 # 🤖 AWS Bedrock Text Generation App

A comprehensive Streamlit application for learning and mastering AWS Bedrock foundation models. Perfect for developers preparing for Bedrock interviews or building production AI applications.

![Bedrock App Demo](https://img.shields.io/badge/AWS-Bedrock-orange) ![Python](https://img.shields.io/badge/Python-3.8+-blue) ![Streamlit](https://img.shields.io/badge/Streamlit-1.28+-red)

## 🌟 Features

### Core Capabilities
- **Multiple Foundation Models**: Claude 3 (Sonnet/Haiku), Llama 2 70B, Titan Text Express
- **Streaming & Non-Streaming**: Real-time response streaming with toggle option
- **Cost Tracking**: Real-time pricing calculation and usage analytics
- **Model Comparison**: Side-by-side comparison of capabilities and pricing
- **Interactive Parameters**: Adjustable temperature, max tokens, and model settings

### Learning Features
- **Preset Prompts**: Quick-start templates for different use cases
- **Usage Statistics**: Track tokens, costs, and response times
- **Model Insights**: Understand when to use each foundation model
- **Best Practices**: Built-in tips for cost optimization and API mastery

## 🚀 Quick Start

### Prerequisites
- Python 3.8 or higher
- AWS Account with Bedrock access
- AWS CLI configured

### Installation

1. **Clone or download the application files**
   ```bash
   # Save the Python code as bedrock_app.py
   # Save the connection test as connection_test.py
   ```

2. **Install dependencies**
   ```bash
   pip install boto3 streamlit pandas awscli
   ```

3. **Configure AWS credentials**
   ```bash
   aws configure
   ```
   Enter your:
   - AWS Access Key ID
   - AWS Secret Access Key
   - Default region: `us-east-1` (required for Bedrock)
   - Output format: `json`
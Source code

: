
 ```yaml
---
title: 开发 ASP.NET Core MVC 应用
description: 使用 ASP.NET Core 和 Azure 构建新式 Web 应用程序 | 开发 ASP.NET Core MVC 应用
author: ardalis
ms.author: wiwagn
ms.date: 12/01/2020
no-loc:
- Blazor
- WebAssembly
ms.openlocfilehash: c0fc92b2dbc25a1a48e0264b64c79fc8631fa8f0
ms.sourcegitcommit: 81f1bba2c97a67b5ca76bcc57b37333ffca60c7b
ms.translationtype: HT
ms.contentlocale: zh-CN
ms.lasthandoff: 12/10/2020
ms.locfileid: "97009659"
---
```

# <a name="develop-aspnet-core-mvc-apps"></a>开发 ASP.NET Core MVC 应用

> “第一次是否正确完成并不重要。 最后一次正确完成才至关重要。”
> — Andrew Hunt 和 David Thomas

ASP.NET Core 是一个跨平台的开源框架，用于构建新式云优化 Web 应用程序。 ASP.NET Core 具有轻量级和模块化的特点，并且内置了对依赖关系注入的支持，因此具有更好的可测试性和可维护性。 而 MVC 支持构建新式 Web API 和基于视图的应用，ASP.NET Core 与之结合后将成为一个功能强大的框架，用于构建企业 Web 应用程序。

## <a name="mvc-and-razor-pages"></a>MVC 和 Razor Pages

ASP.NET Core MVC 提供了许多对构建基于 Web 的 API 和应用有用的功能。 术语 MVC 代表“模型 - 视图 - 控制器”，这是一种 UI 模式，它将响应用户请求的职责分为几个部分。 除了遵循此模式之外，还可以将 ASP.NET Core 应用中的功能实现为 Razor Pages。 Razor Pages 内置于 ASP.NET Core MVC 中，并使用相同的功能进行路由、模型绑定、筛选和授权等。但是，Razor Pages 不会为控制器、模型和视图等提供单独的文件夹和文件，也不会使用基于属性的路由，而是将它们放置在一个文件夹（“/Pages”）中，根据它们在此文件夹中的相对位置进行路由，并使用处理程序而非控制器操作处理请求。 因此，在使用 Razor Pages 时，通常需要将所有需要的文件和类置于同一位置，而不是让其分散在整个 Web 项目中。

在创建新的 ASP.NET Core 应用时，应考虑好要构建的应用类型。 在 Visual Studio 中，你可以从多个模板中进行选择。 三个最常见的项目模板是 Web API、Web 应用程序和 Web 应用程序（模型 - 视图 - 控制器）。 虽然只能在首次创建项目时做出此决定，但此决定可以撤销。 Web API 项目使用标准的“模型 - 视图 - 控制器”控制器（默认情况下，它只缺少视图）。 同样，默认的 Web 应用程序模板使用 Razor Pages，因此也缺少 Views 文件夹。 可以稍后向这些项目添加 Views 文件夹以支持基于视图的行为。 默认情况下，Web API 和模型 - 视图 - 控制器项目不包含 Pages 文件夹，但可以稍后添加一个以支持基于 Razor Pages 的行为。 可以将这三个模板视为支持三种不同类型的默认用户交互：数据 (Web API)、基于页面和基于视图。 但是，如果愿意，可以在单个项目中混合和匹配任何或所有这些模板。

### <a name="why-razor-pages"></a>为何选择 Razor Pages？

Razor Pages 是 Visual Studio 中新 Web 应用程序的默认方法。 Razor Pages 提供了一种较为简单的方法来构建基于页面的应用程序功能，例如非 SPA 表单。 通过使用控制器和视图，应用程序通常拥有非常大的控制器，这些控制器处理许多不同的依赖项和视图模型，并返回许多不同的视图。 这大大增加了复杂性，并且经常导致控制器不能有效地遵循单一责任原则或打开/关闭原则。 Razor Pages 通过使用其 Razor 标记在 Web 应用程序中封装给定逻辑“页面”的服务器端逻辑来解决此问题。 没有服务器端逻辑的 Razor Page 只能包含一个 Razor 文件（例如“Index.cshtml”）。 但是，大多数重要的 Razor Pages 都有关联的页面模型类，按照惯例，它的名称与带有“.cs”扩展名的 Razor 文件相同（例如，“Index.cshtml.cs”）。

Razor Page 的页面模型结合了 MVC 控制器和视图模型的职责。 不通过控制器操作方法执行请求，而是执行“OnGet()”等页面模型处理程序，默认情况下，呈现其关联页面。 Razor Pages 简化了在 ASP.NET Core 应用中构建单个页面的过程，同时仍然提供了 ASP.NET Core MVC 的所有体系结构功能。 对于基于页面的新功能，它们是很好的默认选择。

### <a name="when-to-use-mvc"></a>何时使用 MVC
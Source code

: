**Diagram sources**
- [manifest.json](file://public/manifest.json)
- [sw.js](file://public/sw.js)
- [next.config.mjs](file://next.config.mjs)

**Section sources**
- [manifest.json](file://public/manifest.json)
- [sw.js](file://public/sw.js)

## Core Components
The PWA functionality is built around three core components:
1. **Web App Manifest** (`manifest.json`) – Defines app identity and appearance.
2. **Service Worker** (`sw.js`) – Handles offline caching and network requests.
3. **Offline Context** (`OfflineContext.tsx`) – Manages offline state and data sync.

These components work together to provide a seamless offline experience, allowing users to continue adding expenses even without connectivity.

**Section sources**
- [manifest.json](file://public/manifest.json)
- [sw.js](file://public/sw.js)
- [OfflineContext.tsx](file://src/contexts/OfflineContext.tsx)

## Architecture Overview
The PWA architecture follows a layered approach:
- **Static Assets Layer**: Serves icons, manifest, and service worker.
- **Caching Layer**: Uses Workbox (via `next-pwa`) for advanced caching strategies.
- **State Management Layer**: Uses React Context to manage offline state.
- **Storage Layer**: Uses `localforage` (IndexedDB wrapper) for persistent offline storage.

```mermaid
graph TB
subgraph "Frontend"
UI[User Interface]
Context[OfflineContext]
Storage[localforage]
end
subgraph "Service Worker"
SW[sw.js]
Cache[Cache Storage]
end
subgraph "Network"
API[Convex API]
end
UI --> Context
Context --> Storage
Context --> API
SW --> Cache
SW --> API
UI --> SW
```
*****
■ **What you will do**
Only certain lines are wanted. Please return exactly those from the top of the data through the line with "A comprehensive Streamlit".

■ **Solved exercise**
 # 🤖 AWS Bedrock Text Generation App

A comprehensive Streamlit application for learning and mastering AWS Bedrock foundation models. Perfect for developers preparing for Bedrock interviews or building production AI applications.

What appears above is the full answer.